╭─ Material for this task
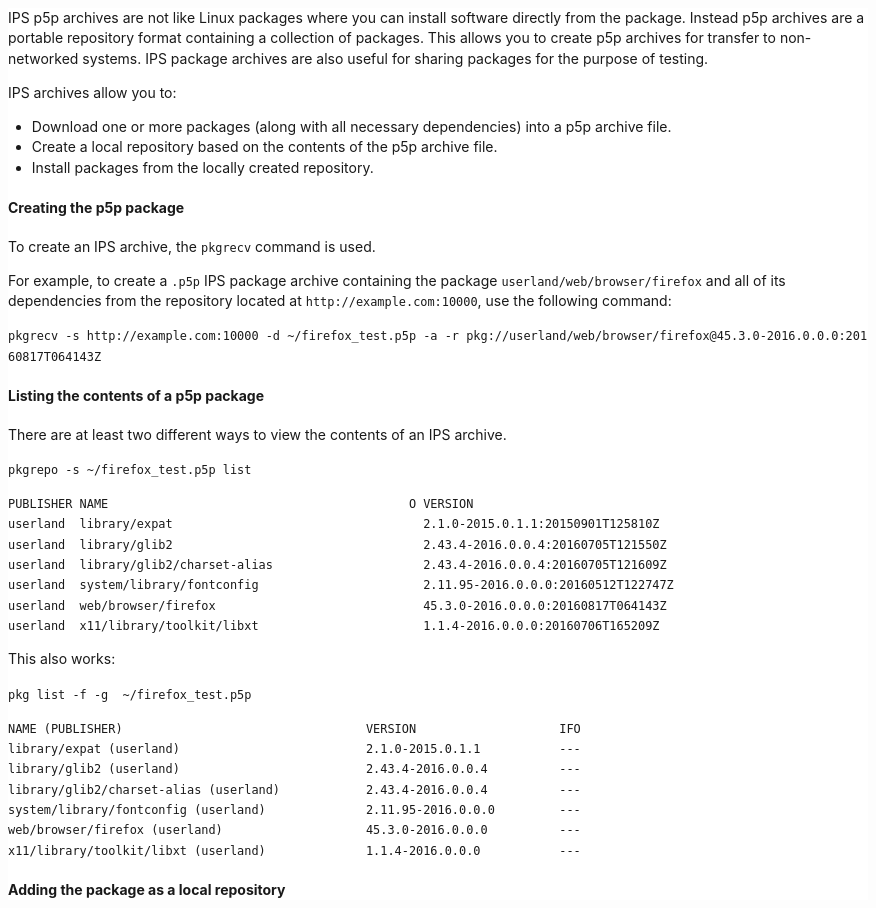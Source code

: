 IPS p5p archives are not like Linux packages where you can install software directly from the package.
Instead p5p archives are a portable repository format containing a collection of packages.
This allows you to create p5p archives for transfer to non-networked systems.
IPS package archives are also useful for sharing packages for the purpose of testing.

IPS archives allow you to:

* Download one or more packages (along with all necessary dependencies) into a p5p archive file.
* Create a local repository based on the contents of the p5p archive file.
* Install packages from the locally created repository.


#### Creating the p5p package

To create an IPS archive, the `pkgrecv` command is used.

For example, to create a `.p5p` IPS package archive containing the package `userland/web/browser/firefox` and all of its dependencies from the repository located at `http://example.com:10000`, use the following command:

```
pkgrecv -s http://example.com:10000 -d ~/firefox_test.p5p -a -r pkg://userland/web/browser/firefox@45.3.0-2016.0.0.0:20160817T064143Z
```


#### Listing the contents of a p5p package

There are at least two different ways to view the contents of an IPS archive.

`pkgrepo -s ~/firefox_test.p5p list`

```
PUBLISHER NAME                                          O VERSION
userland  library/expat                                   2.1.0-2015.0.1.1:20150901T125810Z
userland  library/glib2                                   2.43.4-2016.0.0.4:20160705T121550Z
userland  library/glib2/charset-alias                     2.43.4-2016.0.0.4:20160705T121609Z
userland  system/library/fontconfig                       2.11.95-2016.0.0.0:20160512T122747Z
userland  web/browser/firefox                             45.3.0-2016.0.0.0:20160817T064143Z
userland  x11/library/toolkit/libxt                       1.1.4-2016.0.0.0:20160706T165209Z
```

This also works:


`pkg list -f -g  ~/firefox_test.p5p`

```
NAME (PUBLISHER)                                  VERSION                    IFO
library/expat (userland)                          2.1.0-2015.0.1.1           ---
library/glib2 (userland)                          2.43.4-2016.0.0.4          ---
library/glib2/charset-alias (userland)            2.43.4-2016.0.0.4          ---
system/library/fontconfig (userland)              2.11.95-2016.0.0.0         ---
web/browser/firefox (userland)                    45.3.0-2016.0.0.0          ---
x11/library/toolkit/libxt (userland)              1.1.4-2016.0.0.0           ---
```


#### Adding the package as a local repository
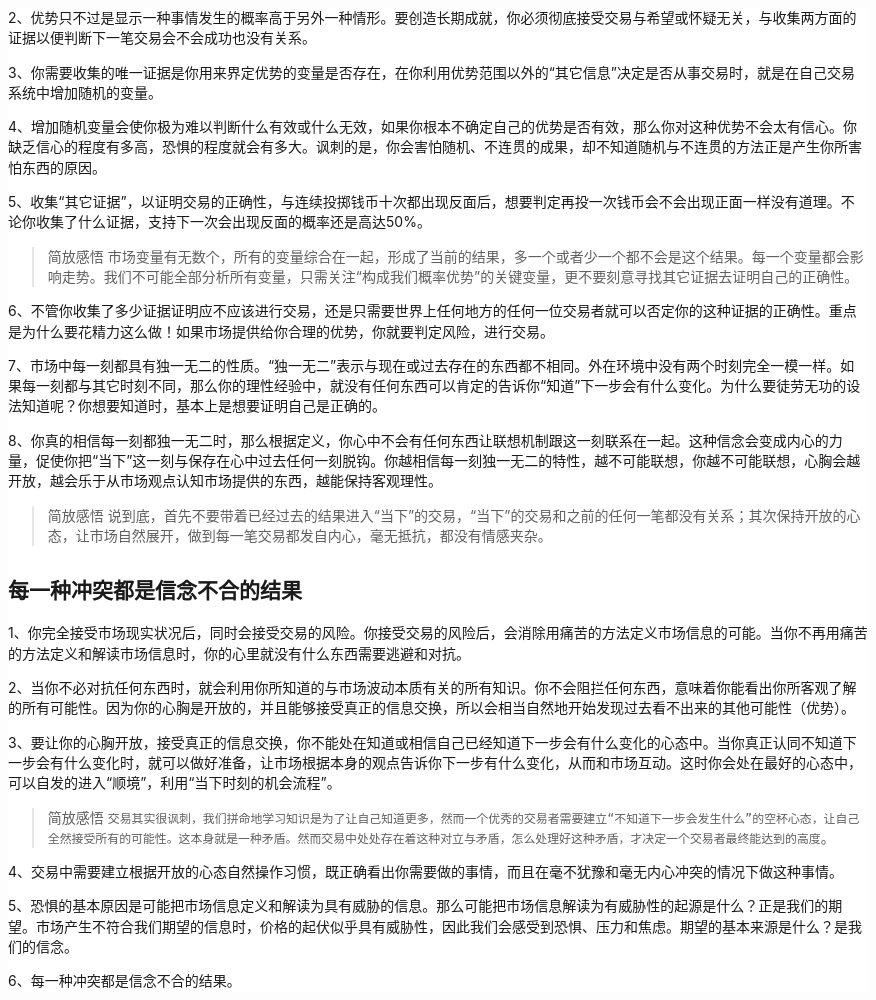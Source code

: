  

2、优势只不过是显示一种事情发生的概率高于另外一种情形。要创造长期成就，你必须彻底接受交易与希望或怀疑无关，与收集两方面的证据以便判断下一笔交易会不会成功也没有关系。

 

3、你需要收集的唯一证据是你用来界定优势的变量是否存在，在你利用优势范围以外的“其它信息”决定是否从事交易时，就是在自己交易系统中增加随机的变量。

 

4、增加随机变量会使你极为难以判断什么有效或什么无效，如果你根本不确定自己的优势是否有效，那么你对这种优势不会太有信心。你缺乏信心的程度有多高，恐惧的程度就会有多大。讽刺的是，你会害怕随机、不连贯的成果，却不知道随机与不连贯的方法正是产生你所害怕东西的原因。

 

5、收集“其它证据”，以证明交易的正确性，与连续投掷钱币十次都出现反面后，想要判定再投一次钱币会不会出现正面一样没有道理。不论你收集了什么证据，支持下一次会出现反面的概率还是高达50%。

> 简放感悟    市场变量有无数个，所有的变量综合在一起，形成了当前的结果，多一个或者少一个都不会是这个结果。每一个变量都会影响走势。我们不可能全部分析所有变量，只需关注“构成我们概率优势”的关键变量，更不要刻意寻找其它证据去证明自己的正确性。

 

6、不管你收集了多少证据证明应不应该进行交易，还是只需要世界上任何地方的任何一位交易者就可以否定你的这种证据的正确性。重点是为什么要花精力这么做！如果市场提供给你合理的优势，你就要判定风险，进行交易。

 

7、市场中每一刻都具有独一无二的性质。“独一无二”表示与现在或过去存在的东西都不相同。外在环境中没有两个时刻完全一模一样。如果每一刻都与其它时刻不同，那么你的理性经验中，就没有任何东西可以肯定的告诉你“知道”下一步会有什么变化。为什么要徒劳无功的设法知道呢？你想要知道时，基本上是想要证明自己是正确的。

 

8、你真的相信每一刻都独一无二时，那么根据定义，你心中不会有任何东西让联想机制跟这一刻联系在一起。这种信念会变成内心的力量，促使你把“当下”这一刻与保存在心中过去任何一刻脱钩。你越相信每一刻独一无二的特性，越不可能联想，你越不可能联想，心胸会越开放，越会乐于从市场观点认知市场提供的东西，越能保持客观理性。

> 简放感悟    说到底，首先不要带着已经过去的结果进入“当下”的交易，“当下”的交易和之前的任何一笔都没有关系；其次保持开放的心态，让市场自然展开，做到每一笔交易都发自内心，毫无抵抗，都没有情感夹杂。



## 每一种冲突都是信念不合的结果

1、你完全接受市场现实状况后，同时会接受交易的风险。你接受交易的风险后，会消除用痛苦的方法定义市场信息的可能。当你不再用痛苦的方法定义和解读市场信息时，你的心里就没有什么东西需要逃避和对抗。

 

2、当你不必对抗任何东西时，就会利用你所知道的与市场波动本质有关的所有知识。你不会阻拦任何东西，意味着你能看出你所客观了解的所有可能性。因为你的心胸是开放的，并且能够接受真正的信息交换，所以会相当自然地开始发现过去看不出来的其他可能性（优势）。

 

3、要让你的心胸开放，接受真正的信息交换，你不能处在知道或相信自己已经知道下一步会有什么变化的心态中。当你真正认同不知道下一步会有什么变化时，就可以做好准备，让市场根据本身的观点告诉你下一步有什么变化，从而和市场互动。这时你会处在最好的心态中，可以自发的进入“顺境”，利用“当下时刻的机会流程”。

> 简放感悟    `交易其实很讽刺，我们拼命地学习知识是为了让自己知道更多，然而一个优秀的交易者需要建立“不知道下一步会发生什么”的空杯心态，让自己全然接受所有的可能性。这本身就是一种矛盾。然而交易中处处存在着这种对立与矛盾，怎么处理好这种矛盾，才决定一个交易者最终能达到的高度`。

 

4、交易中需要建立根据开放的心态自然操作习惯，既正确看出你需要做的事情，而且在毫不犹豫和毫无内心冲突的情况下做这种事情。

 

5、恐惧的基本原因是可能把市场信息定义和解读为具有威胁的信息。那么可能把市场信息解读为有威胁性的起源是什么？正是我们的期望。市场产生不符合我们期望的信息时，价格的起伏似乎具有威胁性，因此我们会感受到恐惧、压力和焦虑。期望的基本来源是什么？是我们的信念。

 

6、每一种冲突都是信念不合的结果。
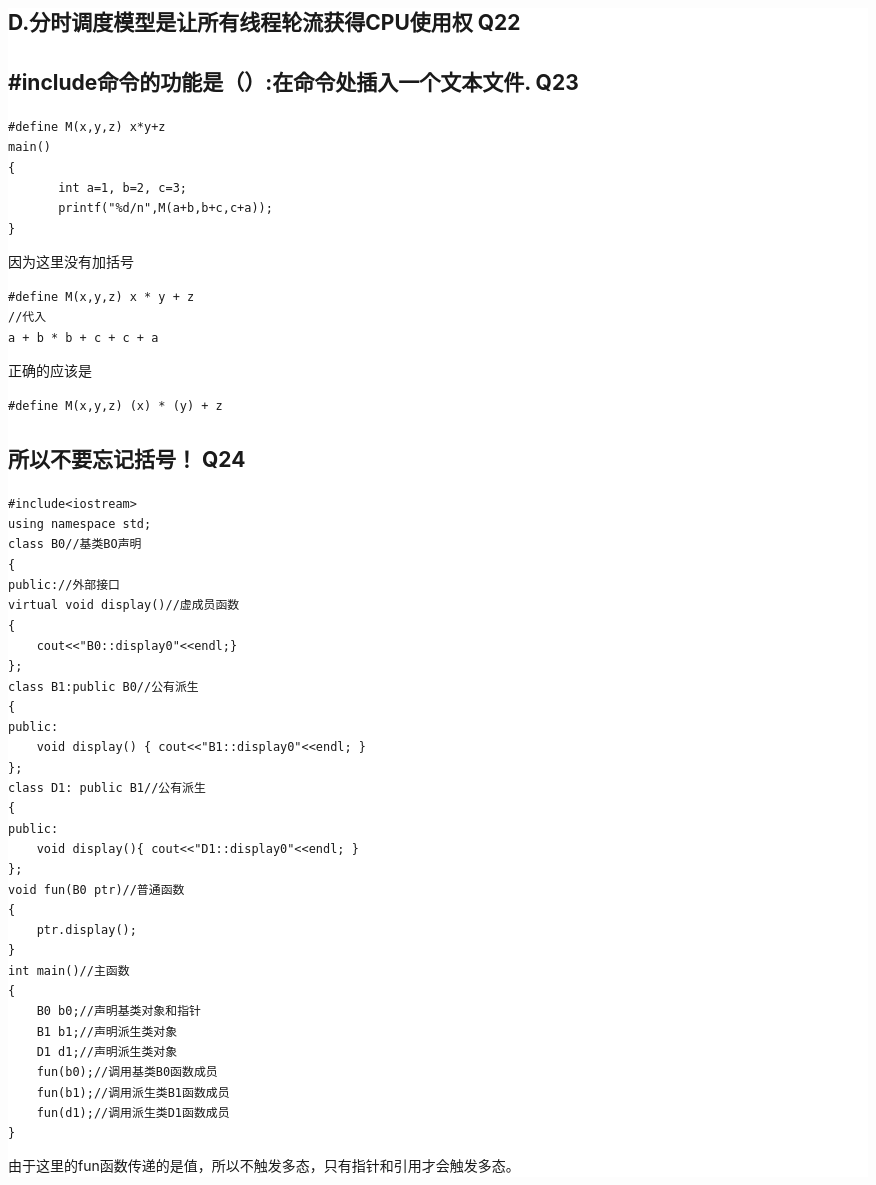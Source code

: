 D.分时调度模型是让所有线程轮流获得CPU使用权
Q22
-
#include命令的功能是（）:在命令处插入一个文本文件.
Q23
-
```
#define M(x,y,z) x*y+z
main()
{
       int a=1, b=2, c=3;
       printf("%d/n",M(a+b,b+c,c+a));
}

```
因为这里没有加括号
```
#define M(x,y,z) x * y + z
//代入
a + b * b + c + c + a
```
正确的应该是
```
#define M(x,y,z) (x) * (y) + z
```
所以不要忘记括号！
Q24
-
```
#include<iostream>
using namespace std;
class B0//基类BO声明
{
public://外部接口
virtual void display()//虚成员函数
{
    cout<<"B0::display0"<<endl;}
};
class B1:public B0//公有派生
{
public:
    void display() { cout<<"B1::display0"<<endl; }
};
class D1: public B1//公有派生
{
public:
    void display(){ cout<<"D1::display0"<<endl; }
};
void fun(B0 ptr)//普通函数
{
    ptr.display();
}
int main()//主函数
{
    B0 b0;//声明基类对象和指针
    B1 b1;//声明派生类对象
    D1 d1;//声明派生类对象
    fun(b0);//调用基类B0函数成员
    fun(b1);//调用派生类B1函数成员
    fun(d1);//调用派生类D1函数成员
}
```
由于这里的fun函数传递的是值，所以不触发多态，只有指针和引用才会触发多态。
╰─
Count the lines of the listing above that contain the word "libxt", and give only the total.

2